### Extracted data
********

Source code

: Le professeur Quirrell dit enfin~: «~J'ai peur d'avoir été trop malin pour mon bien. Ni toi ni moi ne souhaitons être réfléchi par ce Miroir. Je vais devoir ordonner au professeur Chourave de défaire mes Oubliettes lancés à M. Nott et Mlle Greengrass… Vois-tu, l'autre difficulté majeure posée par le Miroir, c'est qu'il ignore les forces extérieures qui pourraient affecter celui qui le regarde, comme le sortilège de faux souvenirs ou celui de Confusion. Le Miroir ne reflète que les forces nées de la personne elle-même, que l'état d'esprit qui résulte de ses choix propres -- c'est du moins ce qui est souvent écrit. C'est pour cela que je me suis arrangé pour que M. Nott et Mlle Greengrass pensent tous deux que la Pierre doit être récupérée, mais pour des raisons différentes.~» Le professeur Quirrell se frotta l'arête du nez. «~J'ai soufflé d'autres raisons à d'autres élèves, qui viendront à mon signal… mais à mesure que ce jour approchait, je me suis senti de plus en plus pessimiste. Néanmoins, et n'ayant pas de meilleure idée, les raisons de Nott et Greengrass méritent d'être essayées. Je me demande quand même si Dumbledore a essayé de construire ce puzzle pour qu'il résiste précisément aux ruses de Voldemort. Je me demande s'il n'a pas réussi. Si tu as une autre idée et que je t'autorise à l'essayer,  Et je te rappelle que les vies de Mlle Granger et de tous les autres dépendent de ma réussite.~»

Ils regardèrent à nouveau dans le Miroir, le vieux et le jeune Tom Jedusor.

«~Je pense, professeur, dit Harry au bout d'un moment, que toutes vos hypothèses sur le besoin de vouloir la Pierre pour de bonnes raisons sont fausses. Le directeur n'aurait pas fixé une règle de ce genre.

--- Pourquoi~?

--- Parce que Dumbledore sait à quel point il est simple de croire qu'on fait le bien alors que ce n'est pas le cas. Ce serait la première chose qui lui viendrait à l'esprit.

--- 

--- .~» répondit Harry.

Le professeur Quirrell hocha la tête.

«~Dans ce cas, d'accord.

********

### Activity
Each line, beginning at the one that contains "Le professeur Quirrell hocha la tête." and continuing through the end of the records, must be written out exactly, first and last included.

### Your response
Le professeur Quirrell hocha la tête.

«~Dans ce cas, d'accord.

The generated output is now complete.